Bok(Bcl-2相关卵巢杀手)是一种Bcl-2家族成员,因其与Bax和Bak预测的结构同源性,被认为是一种促凋亡蛋白。在本研究中,我们证明Bok在小鼠大脑神经元中高表达,但在培养的皮质神经元中,星形孢菌素、蛋白酶体抑制或兴奋性毒性诱导的凋亡过程中,bok并非必需。相反,我们发现bok缺陷型神经元在体外对氧/葡萄糖剥夺诱导的损伤以及在体内对癫痫发作诱导的神经元损伤更敏感。敲除bok也增加了bax缺陷型神经元中星形孢菌素、兴奋性毒性和氧/葡萄糖剥夺诱导的细胞死亡。单细胞成像表明,bok缺陷型神经元在受到兴奋性毒性刺激时无法维持其神经元钙(Ca2+)稳态;这伴随着线粒体生物能量学的长期失调。bok缺陷导致神经元Mcl-1蛋白水平特异性降低,而线粒体生物能量学和钙(Ca2+)稳态的失调通过Mcl-1过表达得以挽救。对细胞死亡途径的详细分析表明,bok缺陷型神经元中聚ADP-核糖聚合酶依赖性细胞死亡被激活。总体而言,我们的数据表明,在体外和体内Ca2+和癫痫发作诱导的神经元损伤过程中,Bok作为一种神经保护因子而非促死亡效应器发挥作用。

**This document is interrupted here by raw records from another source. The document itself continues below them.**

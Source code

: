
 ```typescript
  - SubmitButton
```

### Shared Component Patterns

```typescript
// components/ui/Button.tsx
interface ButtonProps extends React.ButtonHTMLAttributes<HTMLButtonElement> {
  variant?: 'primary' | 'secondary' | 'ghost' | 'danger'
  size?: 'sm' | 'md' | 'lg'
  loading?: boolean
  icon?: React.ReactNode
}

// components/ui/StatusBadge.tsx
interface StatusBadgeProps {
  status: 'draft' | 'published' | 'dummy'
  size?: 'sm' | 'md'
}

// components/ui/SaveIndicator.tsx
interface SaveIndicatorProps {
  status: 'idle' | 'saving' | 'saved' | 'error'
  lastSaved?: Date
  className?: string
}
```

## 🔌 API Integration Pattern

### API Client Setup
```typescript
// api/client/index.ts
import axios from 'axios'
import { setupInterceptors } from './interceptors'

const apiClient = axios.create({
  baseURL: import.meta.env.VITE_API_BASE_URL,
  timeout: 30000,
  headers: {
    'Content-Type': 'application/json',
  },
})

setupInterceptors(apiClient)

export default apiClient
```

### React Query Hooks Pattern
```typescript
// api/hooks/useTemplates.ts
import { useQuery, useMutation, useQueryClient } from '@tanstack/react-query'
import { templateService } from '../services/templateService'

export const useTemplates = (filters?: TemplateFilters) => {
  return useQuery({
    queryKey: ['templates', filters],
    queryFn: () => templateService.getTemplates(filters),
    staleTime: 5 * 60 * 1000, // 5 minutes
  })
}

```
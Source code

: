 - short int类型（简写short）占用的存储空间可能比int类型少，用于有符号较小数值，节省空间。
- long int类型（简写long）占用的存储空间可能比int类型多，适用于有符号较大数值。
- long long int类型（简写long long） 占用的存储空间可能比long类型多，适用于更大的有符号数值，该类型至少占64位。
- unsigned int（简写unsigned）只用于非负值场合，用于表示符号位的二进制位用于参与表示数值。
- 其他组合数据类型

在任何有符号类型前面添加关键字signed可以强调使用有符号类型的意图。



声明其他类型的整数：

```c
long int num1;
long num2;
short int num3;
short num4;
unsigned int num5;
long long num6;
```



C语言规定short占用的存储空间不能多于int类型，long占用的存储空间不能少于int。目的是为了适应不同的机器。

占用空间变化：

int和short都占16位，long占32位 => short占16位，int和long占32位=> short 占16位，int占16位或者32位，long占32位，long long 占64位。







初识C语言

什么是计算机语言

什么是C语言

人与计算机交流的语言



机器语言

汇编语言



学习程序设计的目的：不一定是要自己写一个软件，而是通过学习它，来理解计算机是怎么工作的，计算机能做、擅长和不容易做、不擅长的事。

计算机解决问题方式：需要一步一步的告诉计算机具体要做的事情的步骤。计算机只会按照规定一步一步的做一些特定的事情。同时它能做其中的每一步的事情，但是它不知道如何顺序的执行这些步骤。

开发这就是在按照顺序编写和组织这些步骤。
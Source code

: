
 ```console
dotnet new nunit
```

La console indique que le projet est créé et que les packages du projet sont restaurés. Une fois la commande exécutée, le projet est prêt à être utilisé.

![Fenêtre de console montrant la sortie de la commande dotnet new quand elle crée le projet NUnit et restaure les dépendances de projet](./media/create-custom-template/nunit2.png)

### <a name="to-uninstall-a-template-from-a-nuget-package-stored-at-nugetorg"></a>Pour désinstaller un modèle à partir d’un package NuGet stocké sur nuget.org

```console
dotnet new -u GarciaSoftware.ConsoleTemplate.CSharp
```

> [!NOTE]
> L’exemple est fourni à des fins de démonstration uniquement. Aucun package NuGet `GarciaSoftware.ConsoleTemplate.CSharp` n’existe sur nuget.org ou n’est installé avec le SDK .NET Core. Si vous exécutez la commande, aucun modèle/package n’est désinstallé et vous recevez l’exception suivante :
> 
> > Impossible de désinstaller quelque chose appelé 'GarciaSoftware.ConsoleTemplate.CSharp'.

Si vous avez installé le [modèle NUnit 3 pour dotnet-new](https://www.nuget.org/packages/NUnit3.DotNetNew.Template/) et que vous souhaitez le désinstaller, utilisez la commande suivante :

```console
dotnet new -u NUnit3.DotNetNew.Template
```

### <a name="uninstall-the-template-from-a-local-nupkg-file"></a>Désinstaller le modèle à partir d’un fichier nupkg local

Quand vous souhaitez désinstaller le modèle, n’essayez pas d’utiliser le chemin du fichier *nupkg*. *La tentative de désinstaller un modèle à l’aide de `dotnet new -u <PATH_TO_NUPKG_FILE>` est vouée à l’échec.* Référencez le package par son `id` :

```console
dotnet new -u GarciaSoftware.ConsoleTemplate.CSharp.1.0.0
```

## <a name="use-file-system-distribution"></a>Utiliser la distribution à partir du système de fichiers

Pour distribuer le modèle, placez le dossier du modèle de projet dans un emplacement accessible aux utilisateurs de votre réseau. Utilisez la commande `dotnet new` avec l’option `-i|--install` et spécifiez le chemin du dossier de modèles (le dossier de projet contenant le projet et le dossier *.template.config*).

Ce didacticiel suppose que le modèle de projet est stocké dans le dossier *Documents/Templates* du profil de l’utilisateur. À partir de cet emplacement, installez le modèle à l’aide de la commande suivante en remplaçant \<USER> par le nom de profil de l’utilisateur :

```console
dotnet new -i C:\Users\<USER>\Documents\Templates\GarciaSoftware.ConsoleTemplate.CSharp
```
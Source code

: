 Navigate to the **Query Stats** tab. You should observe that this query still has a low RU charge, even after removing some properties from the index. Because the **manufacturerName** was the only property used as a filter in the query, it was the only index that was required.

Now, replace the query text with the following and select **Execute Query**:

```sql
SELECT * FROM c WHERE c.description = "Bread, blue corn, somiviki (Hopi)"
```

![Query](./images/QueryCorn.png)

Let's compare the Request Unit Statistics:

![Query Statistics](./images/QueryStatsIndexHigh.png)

Bcl-2蛋白是线粒体凋亡途径的重要调节因子。Bcl-2蛋白Bok在中枢神经系统中高表达。由于其与Bax和Bak的序列相似性,Bok长期以来一直被认为是促凋亡的Bax样亚家族的一部分,但尚未在神经元中进行研究来验证这一假设。我们的研究为Bok在神经元凋亡过程中,特别是在Ca2+和癫痫介导的神经元损伤情况下的功能作用提供了重要的新见解。我们表明Bok控制神经元钙(Ca2+)稳态和生物能量学,与先前的假设相反,在体外和体内发挥神经保护作用。我们的结果表明,Bok不能明确地归入促凋亡蛋白的Bax样Bcl-2亚家族。